[Task objective] Which lines of the records contain the word "removed"? Copy each one.

(Saved data entries)
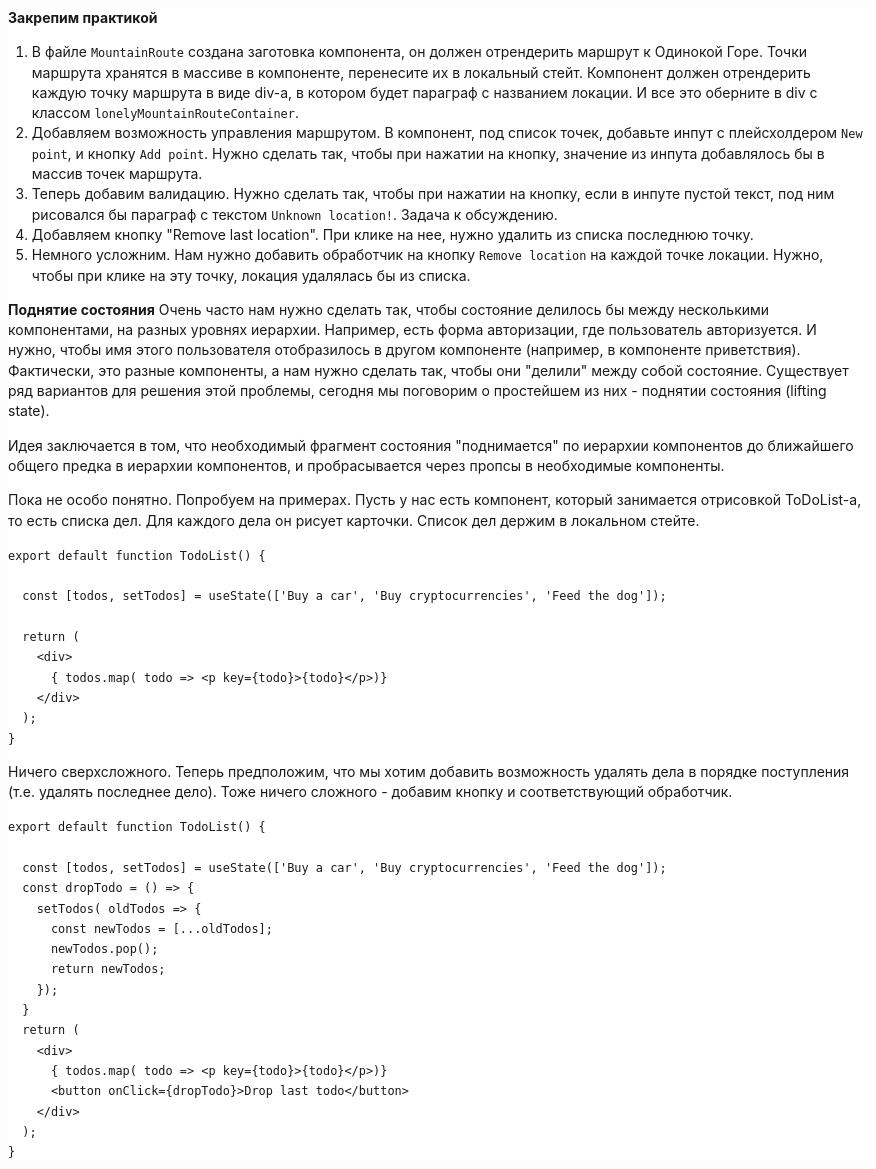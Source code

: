 **Закрепим практикой**
1. В файле `MountainRoute` создана заготовка компонента, он должен отрендерить маршрут к Одинокой Горе. Точки маршрута хранятся в массиве в компоненте, перенесите их в локальный стейт. Компонент должен отрендерить каждую точку маршрута в виде div-а, в котором будет параграф с названием локации. И все это оберните в div с классом `lonelyMountainRouteContainer`.
2. Добавляем возможность управления маршрутом. В компонент, под список точек, добавьте инпут с плейсхолдером `New point`, и кнопку `Add point`. Нужно сделать так, чтобы при нажатии на кнопку, значение из инпута добавлялось бы в массив точек маршрута.
3. Теперь добавим валидацию. Нужно сделать так, чтобы при нажатии на кнопку, если в инпуте пустой текст, под ним рисовался бы параграф с текстом `Unknown location!`. Задача к обсуждению.
4. Добавляем кнопку "Remove last location". При клике на нее, нужно удалить из списка последнюю точку.
5. Немного усложним. Нам нужно добавить обработчик на кнопку `Remove location` на каждой точке локации. Нужно, чтобы при клике на эту точку, локация удалялась бы из списка.

**Поднятие состояния**
Очень часто нам нужно сделать так, чтобы состояние делилось бы между несколькими компонентами, на разных уровнях иерархии. Например, есть форма авторизации, где пользователь авторизуется. И нужно, чтобы имя этого пользователя отобразилось в другом компоненте (например, в компоненте приветствия). Фактически, это разные компоненты, а нам нужно сделать так, чтобы они "делили" между собой состояние. Существует ряд вариантов для решения этой проблемы, сегодня мы поговорим о простейшем из них - поднятии состояния (lifting state).

Идея заключается в том, что необходимый фрагмент состояния "поднимается" по иерархии компонентов до ближайшего общего предка в иерархии компонентов, и пробрасывается через пропсы в необходимые компоненты.

Пока не особо понятно. Попробуем на примерах. Пусть у нас есть компонент, который занимается отрисовкой ToDoList-a, то есть списка дел. Для каждого дела он рисует карточки. Список дел держим в локальном стейте.

```
export default function TodoList() {

  const [todos, setTodos] = useState(['Buy a car', 'Buy cryptocurrencies', 'Feed the dog']);

  return (
    <div>
      { todos.map( todo => <p key={todo}>{todo}</p>)}
    </div>
  );
}
```

Ничего сверхсложного. Теперь предположим, что мы хотим добавить возможность удалять дела в порядке поступления (т.е. удалять последнее дело). Тоже ничего сложного - добавим кнопку и соответствующий обработчик.
```
export default function TodoList() {

  const [todos, setTodos] = useState(['Buy a car', 'Buy cryptocurrencies', 'Feed the dog']);
  const dropTodo = () => {
    setTodos( oldTodos => {
      const newTodos = [...oldTodos];
      newTodos.pop();
      return newTodos;
    });
  }
  return (
    <div>
      { todos.map( todo => <p key={todo}>{todo}</p>)}
      <button onClick={dropTodo}>Drop last todo</button>
    </div>
  );
}
```
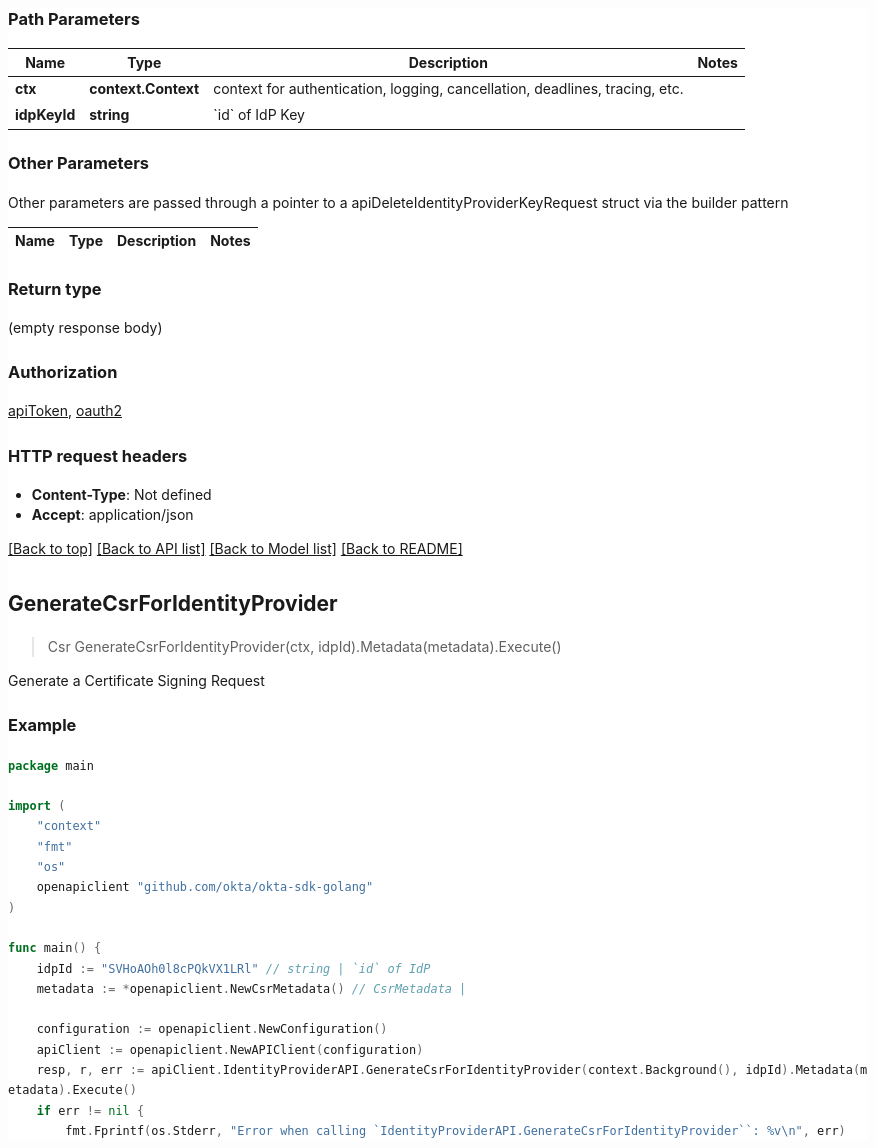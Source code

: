 ### Path Parameters


Name | Type | Description  | Notes
------------- | ------------- | ------------- | -------------
**ctx** | **context.Context** | context for authentication, logging, cancellation, deadlines, tracing, etc.
**idpKeyId** | **string** | &#x60;id&#x60; of IdP Key | 

### Other Parameters

Other parameters are passed through a pointer to a apiDeleteIdentityProviderKeyRequest struct via the builder pattern


Name | Type | Description  | Notes
------------- | ------------- | ------------- | -------------


### Return type

 (empty response body)

### Authorization

[apiToken](../README.md#apiToken), [oauth2](../README.md#oauth2)

### HTTP request headers

- **Content-Type**: Not defined
- **Accept**: application/json

[[Back to top]](#) [[Back to API list]](../README.md#documentation-for-api-endpoints)
[[Back to Model list]](../README.md#documentation-for-models)
[[Back to README]](../README.md)


## GenerateCsrForIdentityProvider

> Csr GenerateCsrForIdentityProvider(ctx, idpId).Metadata(metadata).Execute()

Generate a Certificate Signing Request



### Example

```go
package main

import (
	"context"
	"fmt"
	"os"
	openapiclient "github.com/okta/okta-sdk-golang"
)

func main() {
	idpId := "SVHoAOh0l8cPQkVX1LRl" // string | `id` of IdP
	metadata := *openapiclient.NewCsrMetadata() // CsrMetadata | 

	configuration := openapiclient.NewConfiguration()
	apiClient := openapiclient.NewAPIClient(configuration)
	resp, r, err := apiClient.IdentityProviderAPI.GenerateCsrForIdentityProvider(context.Background(), idpId).Metadata(metadata).Execute()
	if err != nil {
		fmt.Fprintf(os.Stderr, "Error when calling `IdentityProviderAPI.GenerateCsrForIdentityProvider``: %v\n", err)
```
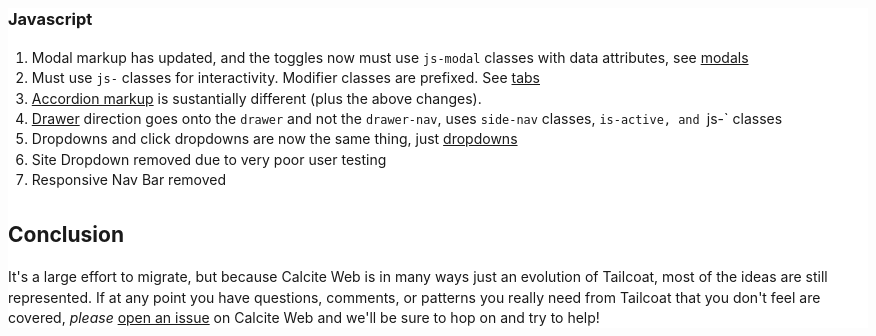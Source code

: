 ### Javascript
1. Modal markup has updated, and the toggles now must use `js-modal` classes with data attributes, see [modals](../documentation/patterns/#modals)
2. Must use `js-` classes for interactivity. Modifier classes are prefixed. See [tabs](../documentation/patterns/#tabs)
3. [Accordion markup](../documentation/patterns/#accordions) is sustantially different (plus the above changes).
4. [Drawer](../documentation/patterns/#drawers) direction goes onto the `drawer` and not the `drawer-nav`, uses `side-nav` classes, `is-active, and `js-` classes
5. Dropdowns and click dropdowns are now the same thing, just [dropdowns](../documentation/components/#dropdowns)
6. Site Dropdown removed due to very poor user testing
7. Responsive Nav Bar removed

## Conclusion

It's a large effort to migrate, but because Calcite Web is in many ways just an evolution of Tailcoat, most of the ideas are still represented. If at any point you have questions, comments, or patterns you really need from Tailcoat that you don't feel are covered, *please* [open an issue](https://github.com/Esri/calcite-web/issues/new) on Calcite Web and we'll be sure to hop on and try to help!
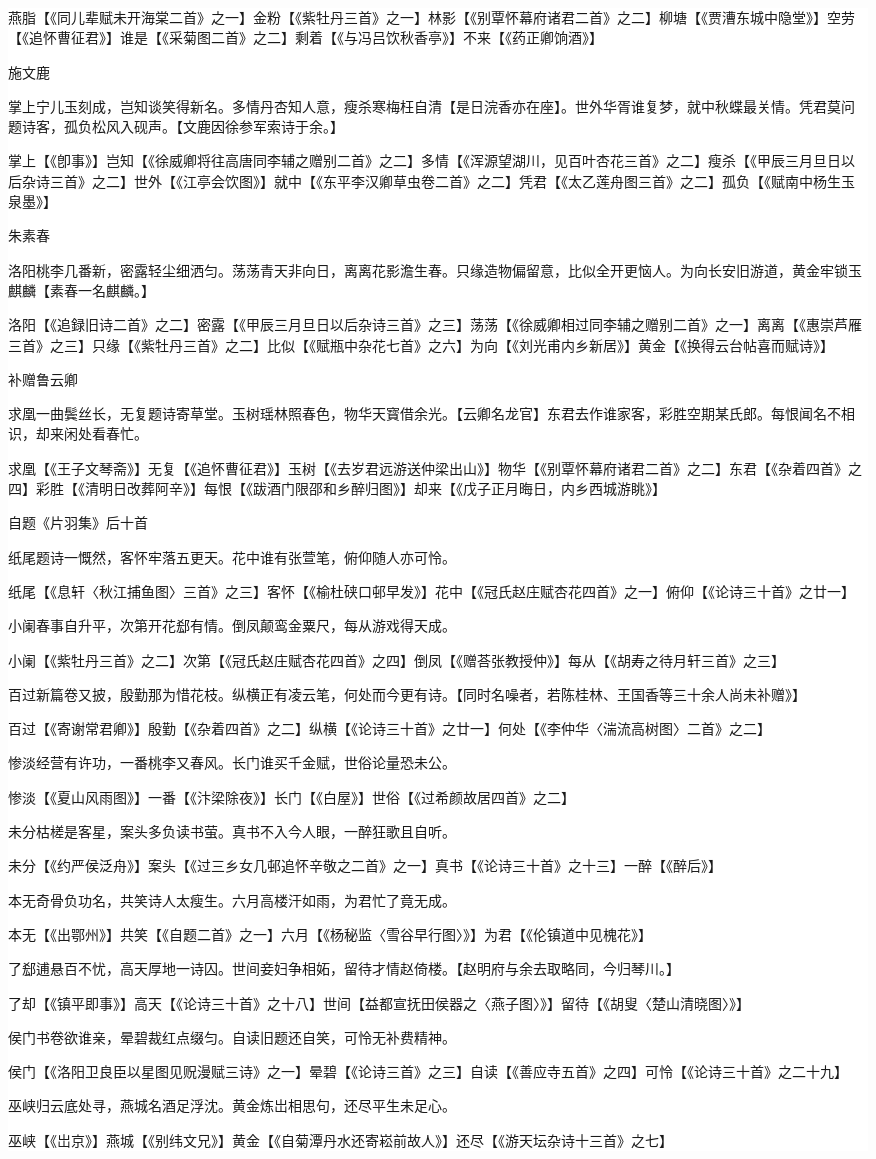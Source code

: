 燕脂【《同儿辈赋未开海棠二首》之一】金粉【《紫牡丹三首》之一】林影【《别覃怀幕府诸君二首》之二】柳塘【《贾漕东城中隐堂》】空劳【《追怀曹征君》】谁是【《采菊图二首》之二】剩着【《与冯吕饮秋香亭》】不来【《药正卿饷酒》】


施文鹿

掌上宁儿玉刻成，岂知谈笑得新名。多情丹杏知人意，瘦杀寒梅枉自清【是日浣香亦在座】。世外华胥谁复梦，就中秋蝶最关情。凭君莫问题诗客，孤负松风入砚声。【文鹿因徐参军索诗于余。】

掌上【《卽事》】岂知【《徐威卿将往高唐同李辅之赠别二首》之二】多情【《浑源望湖川，见百叶杏花三首》之二】瘦杀【《甲辰三月旦日以后杂诗三首》之二】世外【《江亭会饮图》】就中【《东平李汉卿草虫卷二首》之二】凭君【《太乙莲舟图三首》之二】孤负【《赋南中杨生玉泉墨》】


朱素春

洛阳桃李几番新，密露轻尘细洒匀。荡荡青天非向日，离离花影澹生春。只缘造物偏留意，比似全开更恼人。为向长安旧游道，黄金牢锁玉麒麟【素春一名麒麟。】

洛阳【《追録旧诗二首》之二】密露【《甲辰三月旦日以后杂诗三首》之三】荡荡【《徐威卿相过同李辅之赠别二首》之一】离离【《惠崇芦雁三首》之三】只缘【《紫牡丹三首》之二】比似【《赋瓶中杂花七首》之六】为向【《刘光甫内乡新居》】黄金【《换得云台帖喜而赋诗》】


补赠鲁云卿

求凰一曲鬓丝长，无复题诗寄草堂。玉树瑶林照春色，物华天寳借余光。【云卿名龙官】东君去作谁家客，彩胜空期某氏郎。每恨闻名不相识，却来闲处看春忙。

求凰【《王子文琴斋》】无复【《追怀曹征君》】玉树【《去岁君远游送仲梁出山》】物华【《别覃怀幕府诸君二首》之二】东君【《杂着四首》之四】彩胜【《清明日改葬阿辛》】每恨【《跋酒门限邵和乡醉归图》】却来【《戊子正月晦日，内乡西城游眺》】


自题《片羽集》后十首

纸尾题诗一慨然，客怀牢落五更天。花中谁有张萱笔，俯仰随人亦可怜。

纸尾【《息轩〈秋江捕鱼图〉三首》之三】客怀【《榆杜硖口邨早发》】花中【《冠氏赵庄赋杏花四首》之一】俯仰【《论诗三十首》之廿一】

小阑春事自升平，次第开花郄有情。倒凤颠鸾金粟尺，每从游戏得天成。

小阑【《紫牡丹三首》之二】次第【《冠氏赵庄赋杏花四首》之四】倒凤【《赠荅张教授仲》】每从【《胡寿之待月轩三首》之三】

百过新篇卷又披，殷勤那为惜花枝。纵横正有凌云笔，何处而今更有诗。【同时名噪者，若陈桂林、王国香等三十余人尚未补赠》】

百过【《寄谢常君卿》】殷勤【《杂着四首》之二】纵横【《论诗三十首》之廿一】何处【《李仲华〈湍流高树图〉二首》之二】

惨淡经营有许功，一番桃李又春风。长门谁买千金赋，世俗论量恐未公。

惨淡【《夏山风雨图》】一番【《汴梁除夜》】长门【《白屋》】世俗【《过希颜故居四首》之二】

未分枯槎是客星，案头多负读书萤。真书不入今人眼，一醉狂歌且自听。

未分【《约严侯泛舟》】案头【《过三乡女几邨追怀辛敬之二首》之一】真书【《论诗三十首》之十三】一醉【《醉后》】

本无奇骨负功名，共笑诗人太瘦生。六月高楼汗如雨，为君忙了竟无成。

本无【《出鄂州》】共笑【《自题二首》之一】六月【《杨秘监〈雪谷早行图〉》】为君【《伦镇道中见槐花》】

了郄逋悬百不忧，高天厚地一诗囚。世间妾妇争相妬，留待才情赵倚楼。【赵明府与余去取略同，今归琴川。】

了却【《镇平即事》】高天【《论诗三十首》之十八】世间【益都宣抚田侯器之〈燕子图〉》】留待【《胡叟〈楚山清晓图〉》】

侯门书卷欲谁亲，晕碧裁红点缀匀。自读旧题还自笑，可怜无补费精神。

侯门【《洛阳卫良臣以星图见贶漫赋三诗》之一】晕碧【《论诗三首》之三】自读【《善应寺五首》之四】可怜【《论诗三十首》之二十九】

巫峡归云底处寻，燕城名酒足浮沈。黄金炼岀相思句，还尽平生未足心。

巫峡【《岀京》】燕城【《别纬文兄》】黄金【《自菊潭丹水还寄崧前故人》】还尽【《游天坛杂诗十三首》之七】
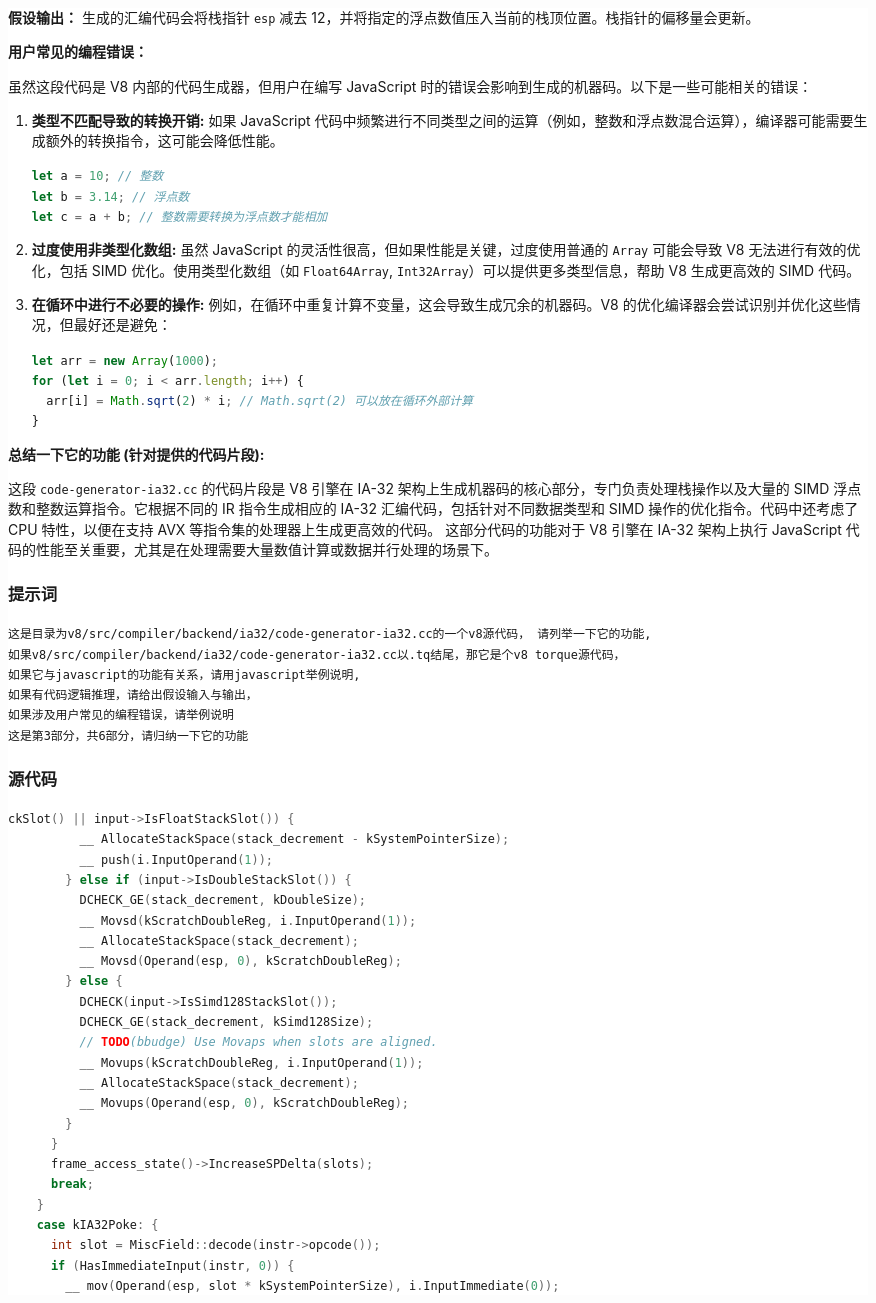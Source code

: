 **假设输出：** 生成的汇编代码会将栈指针 `esp` 减去 12，并将指定的浮点数值压入当前的栈顶位置。栈指针的偏移量会更新。

**用户常见的编程错误：**

虽然这段代码是 V8 内部的代码生成器，但用户在编写 JavaScript 时的错误会影响到生成的机器码。以下是一些可能相关的错误：

1. **类型不匹配导致的转换开销:**  如果 JavaScript 代码中频繁进行不同类型之间的运算（例如，整数和浮点数混合运算），编译器可能需要生成额外的转换指令，这可能会降低性能。

   ```javascript
   let a = 10; // 整数
   let b = 3.14; // 浮点数
   let c = a + b; // 整数需要转换为浮点数才能相加
   ```

2. **过度使用非类型化数组:**  虽然 JavaScript 的灵活性很高，但如果性能是关键，过度使用普通的 `Array` 可能会导致 V8 无法进行有效的优化，包括 SIMD 优化。使用类型化数组（如 `Float64Array`, `Int32Array`）可以提供更多类型信息，帮助 V8 生成更高效的 SIMD 代码。

3. **在循环中进行不必要的操作:**  例如，在循环中重复计算不变量，这会导致生成冗余的机器码。V8 的优化编译器会尝试识别并优化这些情况，但最好还是避免：

   ```javascript
   let arr = new Array(1000);
   for (let i = 0; i < arr.length; i++) {
     arr[i] = Math.sqrt(2) * i; // Math.sqrt(2) 可以放在循环外部计算
   }
   ```

**总结一下它的功能 (针对提供的代码片段):**

这段 `code-generator-ia32.cc` 的代码片段是 V8 引擎在 IA-32 架构上生成机器码的核心部分，专门负责处理栈操作以及大量的 SIMD 浮点数和整数运算指令。它根据不同的 IR 指令生成相应的 IA-32 汇编代码，包括针对不同数据类型和 SIMD 操作的优化指令。代码中还考虑了 CPU 特性，以便在支持 AVX 等指令集的处理器上生成更高效的代码。 这部分代码的功能对于 V8 引擎在 IA-32 架构上执行 JavaScript 代码的性能至关重要，尤其是在处理需要大量数值计算或数据并行处理的场景下。

### 提示词
```
这是目录为v8/src/compiler/backend/ia32/code-generator-ia32.cc的一个v8源代码， 请列举一下它的功能, 
如果v8/src/compiler/backend/ia32/code-generator-ia32.cc以.tq结尾，那它是个v8 torque源代码，
如果它与javascript的功能有关系，请用javascript举例说明,
如果有代码逻辑推理，请给出假设输入与输出，
如果涉及用户常见的编程错误，请举例说明
这是第3部分，共6部分，请归纳一下它的功能
```

### 源代码
```cpp
ckSlot() || input->IsFloatStackSlot()) {
          __ AllocateStackSpace(stack_decrement - kSystemPointerSize);
          __ push(i.InputOperand(1));
        } else if (input->IsDoubleStackSlot()) {
          DCHECK_GE(stack_decrement, kDoubleSize);
          __ Movsd(kScratchDoubleReg, i.InputOperand(1));
          __ AllocateStackSpace(stack_decrement);
          __ Movsd(Operand(esp, 0), kScratchDoubleReg);
        } else {
          DCHECK(input->IsSimd128StackSlot());
          DCHECK_GE(stack_decrement, kSimd128Size);
          // TODO(bbudge) Use Movaps when slots are aligned.
          __ Movups(kScratchDoubleReg, i.InputOperand(1));
          __ AllocateStackSpace(stack_decrement);
          __ Movups(Operand(esp, 0), kScratchDoubleReg);
        }
      }
      frame_access_state()->IncreaseSPDelta(slots);
      break;
    }
    case kIA32Poke: {
      int slot = MiscField::decode(instr->opcode());
      if (HasImmediateInput(instr, 0)) {
        __ mov(Operand(esp, slot * kSystemPointerSize), i.InputImmediate(0));
```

[Result for this task]
6. Site Dropdown removed due to very poor user testing
7. Responsive Nav Bar removed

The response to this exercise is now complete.